PW, I stand in awe of you. Accounting isn’t a strong suite but now I actually grok the concept. Thank you, sir.

Now if I could just find a silent partner…….


Thanks for all of your articles PW!

david p canada
david p canada

Good piece, Pocketwatch.

Mind you, with all the talk of PL statements, asset accumulation and depreciation, general accounting rules, etc., my eyes went blurry and I had to lie down for a bit.

Fortunately, I can afford to hire the experts, at least until now (as a farmer, nothing is guaranteed).

Keep it up, my friend!

faux mccoy

wow!!! look, those numbers match on the balance sheet 😉

oh, now let’s have some real fun by explaining the negative asset of depreciation! (i felt like a success when i could do this almost as much as i when could explain baseball’s ‘in field fly rule’)

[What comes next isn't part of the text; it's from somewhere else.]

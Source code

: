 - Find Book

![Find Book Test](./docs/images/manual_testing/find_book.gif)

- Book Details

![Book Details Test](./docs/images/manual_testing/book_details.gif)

something that may or may not help in this discussion is explaining how these concepts would apply to the average citizen who might use quicken or the like to track personal finances. the chart of accounts is basically the same as ‘categories’ as used by quicken etc., but it is usually numerically coded in a series which aids the bookkeeper, the accountant and business manager to code each and every transaction to conform to the format of the P&L/Balance sheet.

again, i’m still digging on your articles.

faux mccoy

p.s. – i noted you provided your email – i hope you do not mind an extra-curricular conversation?